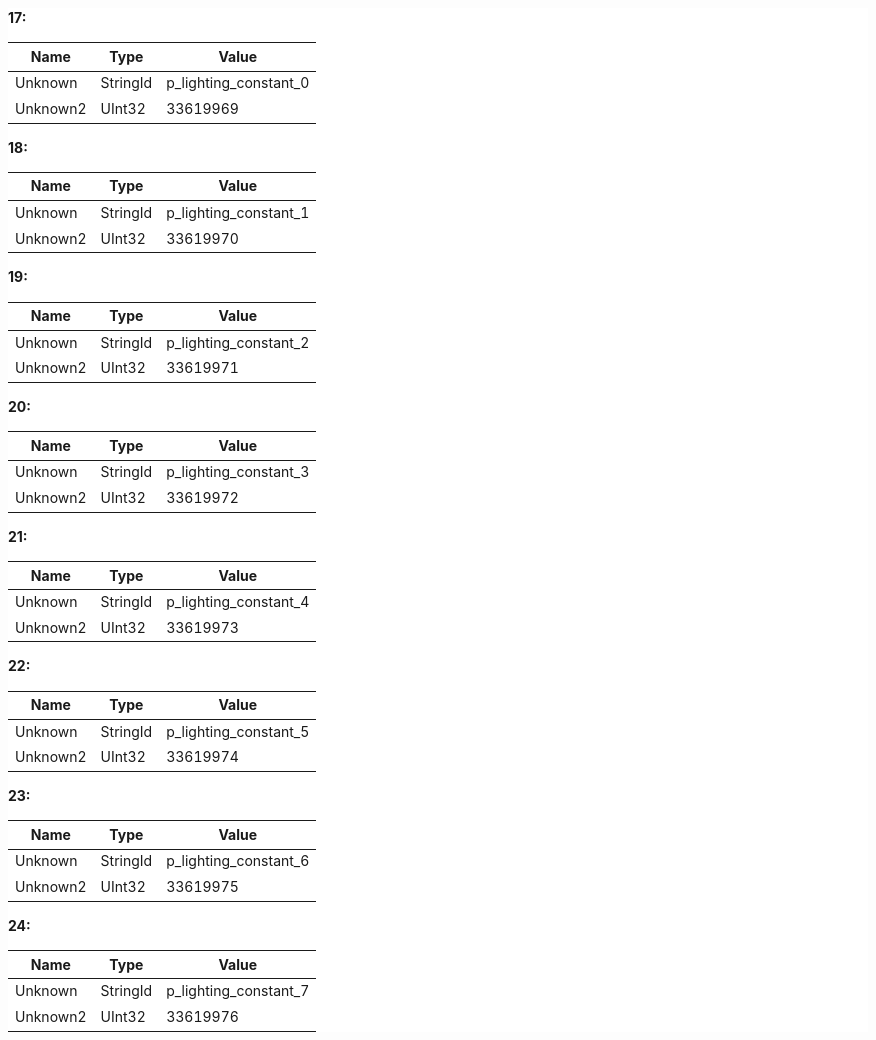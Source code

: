
**17:**

Name	| Type	| Value
---	|---	|---	|
Unknown	|StringId	|p_lighting_constant_0
Unknown2	|UInt32	|33619969


**18:**

Name	| Type	| Value
---	|---	|---	|
Unknown	|StringId	|p_lighting_constant_1
Unknown2	|UInt32	|33619970


**19:**

Name	| Type	| Value
---	|---	|---	|
Unknown	|StringId	|p_lighting_constant_2
Unknown2	|UInt32	|33619971


**20:**

Name	| Type	| Value
---	|---	|---	|
Unknown	|StringId	|p_lighting_constant_3
Unknown2	|UInt32	|33619972


**21:**

Name	| Type	| Value
---	|---	|---	|
Unknown	|StringId	|p_lighting_constant_4
Unknown2	|UInt32	|33619973


**22:**

Name	| Type	| Value
---	|---	|---	|
Unknown	|StringId	|p_lighting_constant_5
Unknown2	|UInt32	|33619974


**23:**

Name	| Type	| Value
---	|---	|---	|
Unknown	|StringId	|p_lighting_constant_6
Unknown2	|UInt32	|33619975


**24:**

Name	| Type	| Value
---	|---	|---	|
Unknown	|StringId	|p_lighting_constant_7
Unknown2	|UInt32	|33619976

▬▬▬

#### [Exercise brief]
Restate the listing above word for word and skip each picture.

#### [Answer for the task]
Source code

:
**17:**

Name	| Type	| Value
---	|---	|---	|
Unknown	|StringId	|p_lighting_constant_0
Unknown2	|UInt32	|33619969


**18:**

Name	| Type	| Value
---	|---	|---	|
Unknown	|StringId	|p_lighting_constant_1
Unknown2	|UInt32	|33619970


**19:**

Name	| Type	| Value
---	|---	|---	|
Unknown	|StringId	|p_lighting_constant_2
Unknown2	|UInt32	|33619971


**20:**

Name	| Type	| Value
---	|---	|---	|
Unknown	|StringId	|p_lighting_constant_3
Unknown2	|UInt32	|33619972


**21:**

Name	| Type	| Value
---	|---	|---	|
Unknown	|StringId	|p_lighting_constant_4
Unknown2	|UInt32	|33619973


**22:**

Name	| Type	| Value
---	|---	|---	|
Unknown	|StringId	|p_lighting_constant_5
Unknown2	|UInt32	|33619974


**23:**

Name	| Type	| Value
---	|---	|---	|
Unknown	|StringId	|p_lighting_constant_6
Unknown2	|UInt32	|33619975


**24:**

Name	| Type	| Value
---	|---	|---	|
Unknown	|StringId	|p_lighting_constant_7
Unknown2	|UInt32	|33619976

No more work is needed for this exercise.